The default policy is globally defined in awkward.persist.compression
as a list of rules. Each rule has the following format:
-
minsize
: minimum size in bytes; if the basic array is smaller than this size, it is not compressed by this rule. -
types
: list of item types; if the basic array’s item type is not a subclass of one of these types, it is not compressed by this rule. -
contexts
: fnmatch wildcard string or list of such strings; if the basic array’s context (what parameter it belongs to in an awkward-array) does not match any of these patterns, it is not compressed by this rule. -
pair
: 2-tuple of compression function, decompression function specifier. The compression function is a Python callable, which turns a buffer into compressed bytes. The decompression function is a tuple of strings naming the module and object where the function may be found (as in the"call"
type). Whereas the compression function is needed right away, the decompression function need only be specified so that it can be called during deserialization. The compression and decompression functions should be strict inverses of one another, with no parameters needed except the buffer to compress or decompress.
A single pair
is promoted to a rule and a single rule is promoted to a list of rules, so it would be sufficient to pass compression=(zlib.compress, ("zlib", "decompress"))
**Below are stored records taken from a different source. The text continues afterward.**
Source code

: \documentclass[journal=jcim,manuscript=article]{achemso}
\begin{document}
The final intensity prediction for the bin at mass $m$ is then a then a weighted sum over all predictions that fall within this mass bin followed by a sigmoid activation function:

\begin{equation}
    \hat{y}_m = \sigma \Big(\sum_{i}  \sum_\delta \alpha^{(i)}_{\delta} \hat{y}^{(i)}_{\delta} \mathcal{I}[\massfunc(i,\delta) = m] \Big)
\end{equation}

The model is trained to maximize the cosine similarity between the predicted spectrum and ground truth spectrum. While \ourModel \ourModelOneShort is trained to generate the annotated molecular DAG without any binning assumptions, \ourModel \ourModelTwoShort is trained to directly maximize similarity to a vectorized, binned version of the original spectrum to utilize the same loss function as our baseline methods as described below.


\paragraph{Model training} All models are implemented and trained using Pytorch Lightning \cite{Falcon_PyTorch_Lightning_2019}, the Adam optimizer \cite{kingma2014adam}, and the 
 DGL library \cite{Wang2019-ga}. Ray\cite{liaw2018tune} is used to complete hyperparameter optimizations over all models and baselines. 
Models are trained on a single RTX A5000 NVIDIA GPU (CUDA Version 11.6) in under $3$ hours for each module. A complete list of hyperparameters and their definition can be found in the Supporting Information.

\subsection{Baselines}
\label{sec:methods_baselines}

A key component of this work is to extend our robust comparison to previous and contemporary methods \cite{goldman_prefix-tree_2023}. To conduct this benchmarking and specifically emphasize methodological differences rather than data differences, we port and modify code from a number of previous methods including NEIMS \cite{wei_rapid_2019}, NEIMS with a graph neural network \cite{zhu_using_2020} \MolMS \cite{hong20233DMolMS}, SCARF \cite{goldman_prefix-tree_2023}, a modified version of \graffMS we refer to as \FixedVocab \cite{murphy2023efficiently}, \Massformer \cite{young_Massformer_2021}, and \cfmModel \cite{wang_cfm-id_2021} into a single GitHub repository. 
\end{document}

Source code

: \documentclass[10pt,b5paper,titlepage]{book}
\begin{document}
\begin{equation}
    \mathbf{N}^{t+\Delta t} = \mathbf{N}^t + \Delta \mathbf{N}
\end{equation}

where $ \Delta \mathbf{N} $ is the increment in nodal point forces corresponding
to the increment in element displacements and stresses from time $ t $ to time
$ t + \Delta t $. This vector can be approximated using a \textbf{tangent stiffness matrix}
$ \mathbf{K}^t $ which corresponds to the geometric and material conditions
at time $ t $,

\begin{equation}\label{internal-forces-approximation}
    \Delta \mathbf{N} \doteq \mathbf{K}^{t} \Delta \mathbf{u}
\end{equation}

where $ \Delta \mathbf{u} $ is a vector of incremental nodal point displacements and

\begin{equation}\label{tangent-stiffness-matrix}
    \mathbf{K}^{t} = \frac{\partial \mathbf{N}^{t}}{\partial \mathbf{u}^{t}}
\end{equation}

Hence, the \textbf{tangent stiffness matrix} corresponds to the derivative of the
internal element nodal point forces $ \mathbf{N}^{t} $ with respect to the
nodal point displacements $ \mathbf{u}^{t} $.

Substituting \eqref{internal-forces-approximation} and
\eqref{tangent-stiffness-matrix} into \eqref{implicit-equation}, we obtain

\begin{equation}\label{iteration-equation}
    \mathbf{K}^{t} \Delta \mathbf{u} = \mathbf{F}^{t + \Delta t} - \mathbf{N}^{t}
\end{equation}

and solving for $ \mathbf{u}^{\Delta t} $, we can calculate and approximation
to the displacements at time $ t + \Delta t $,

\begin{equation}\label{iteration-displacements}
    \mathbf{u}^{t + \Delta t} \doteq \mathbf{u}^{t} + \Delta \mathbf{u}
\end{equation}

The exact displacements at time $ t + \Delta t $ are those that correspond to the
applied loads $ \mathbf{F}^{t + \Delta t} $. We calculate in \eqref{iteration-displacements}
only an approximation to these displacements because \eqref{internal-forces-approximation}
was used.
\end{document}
to a serialization function. If the compression pair is in the awkward.persist.partner
dict, only the compression function is needed: compression=zlib.compress
.
serialize(obj, storage, name=None, delimiter="-", suffix=None, schemasuffix=None, compression=compression, **kwargs)
serializes obj
(an awkard-array) and puts all binary blobs into storage
using names derived from a name
prefix, separated by delimiter
. Binary blobs optionally may have a suffix
(such as ".raw"
) and the schema itself (also inserted into storage
as a binary blob) may have a schemasuffix
(such as ".json"
). The compression option is described above. No return value.
deserialize(storage, name="", whitelist=whitelist, cache=None)
returns an awkward-array from storage
using name
as a prefix and an exact name for finding the schema. The whitelist option is described above. If a cache
is passed, that cache is passed as an argument to every VirtualArray
.
save(file, array, name=None, mode="a", **options)
Save an array
(an awkward-array) into a file
specified as a name, a path, or as a file-like object. If it is a name that does not end in .awkd
, this suffix is appended. The mode
is passed to the zipfile.ZipFile
object; "a"
means append to an existing file or create a file. If there are name conflicts, an erorr is raised before writing anything to the file. No return value.
load(file, **options)
Open file
as a read-only dict-like object containing awkward-arrays. The arrays may be found by asking for the dict-like object’s keys
and extracted with get-item.
hdf5(group, **options)
Interpret an HDF5 file or group (from the h5py library) as containing awkward-arrays, rather than arrays. Low-level binary blobs are hidden in favor of logical awkward arrays. This object can be written to or read from as a dict-like object with get-item, set-item, and del-item.